Source records>

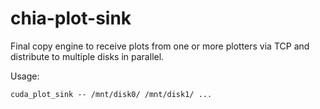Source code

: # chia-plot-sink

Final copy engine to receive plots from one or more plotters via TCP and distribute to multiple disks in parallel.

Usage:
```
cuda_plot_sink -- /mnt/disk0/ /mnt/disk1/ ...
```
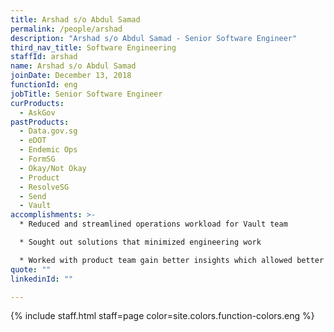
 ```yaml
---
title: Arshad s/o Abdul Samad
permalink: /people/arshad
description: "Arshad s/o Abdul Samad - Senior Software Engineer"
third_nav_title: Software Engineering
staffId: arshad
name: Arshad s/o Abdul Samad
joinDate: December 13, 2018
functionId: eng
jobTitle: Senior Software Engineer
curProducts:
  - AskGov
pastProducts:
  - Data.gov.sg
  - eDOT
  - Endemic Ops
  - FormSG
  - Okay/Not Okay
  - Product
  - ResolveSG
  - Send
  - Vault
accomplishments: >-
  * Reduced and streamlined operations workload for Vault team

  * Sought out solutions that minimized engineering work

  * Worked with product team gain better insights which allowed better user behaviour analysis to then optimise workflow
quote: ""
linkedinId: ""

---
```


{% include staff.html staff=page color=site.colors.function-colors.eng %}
---
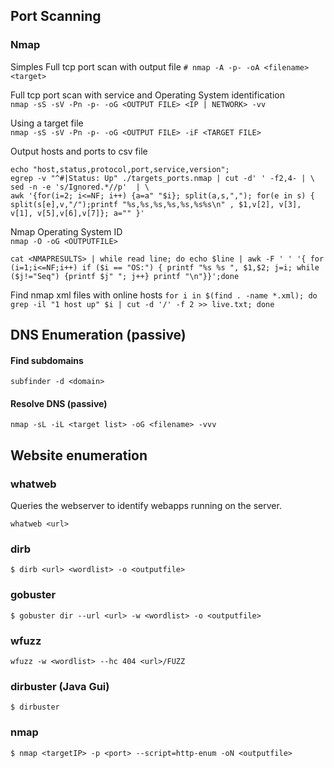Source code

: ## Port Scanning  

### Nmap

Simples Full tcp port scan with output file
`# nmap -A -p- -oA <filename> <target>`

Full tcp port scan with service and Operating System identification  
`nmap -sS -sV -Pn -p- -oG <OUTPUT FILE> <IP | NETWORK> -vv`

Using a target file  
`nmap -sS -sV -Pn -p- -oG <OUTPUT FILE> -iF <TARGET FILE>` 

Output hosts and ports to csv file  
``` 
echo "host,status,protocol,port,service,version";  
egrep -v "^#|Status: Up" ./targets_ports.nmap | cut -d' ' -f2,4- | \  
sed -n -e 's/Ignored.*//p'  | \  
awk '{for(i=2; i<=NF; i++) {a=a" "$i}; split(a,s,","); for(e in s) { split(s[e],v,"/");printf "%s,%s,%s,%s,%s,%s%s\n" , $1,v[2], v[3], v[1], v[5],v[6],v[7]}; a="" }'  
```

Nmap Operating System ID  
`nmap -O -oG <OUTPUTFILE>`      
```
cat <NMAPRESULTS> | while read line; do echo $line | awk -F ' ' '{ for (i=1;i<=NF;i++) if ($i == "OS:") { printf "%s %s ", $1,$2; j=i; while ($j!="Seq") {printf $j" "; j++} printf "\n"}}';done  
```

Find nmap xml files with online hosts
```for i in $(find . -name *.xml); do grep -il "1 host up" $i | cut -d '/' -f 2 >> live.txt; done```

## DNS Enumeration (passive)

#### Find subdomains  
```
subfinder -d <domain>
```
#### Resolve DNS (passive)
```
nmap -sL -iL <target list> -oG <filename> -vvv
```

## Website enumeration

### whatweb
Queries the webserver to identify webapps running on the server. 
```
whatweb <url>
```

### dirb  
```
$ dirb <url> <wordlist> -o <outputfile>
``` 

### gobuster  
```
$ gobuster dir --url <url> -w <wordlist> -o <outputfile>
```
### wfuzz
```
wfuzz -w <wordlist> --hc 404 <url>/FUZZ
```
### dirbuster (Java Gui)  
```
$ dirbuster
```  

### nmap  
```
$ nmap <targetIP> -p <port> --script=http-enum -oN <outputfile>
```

Description of the task>
Going through the records, work out how many lines contain the word "Operating". Please answer with the number only.

Written response>
2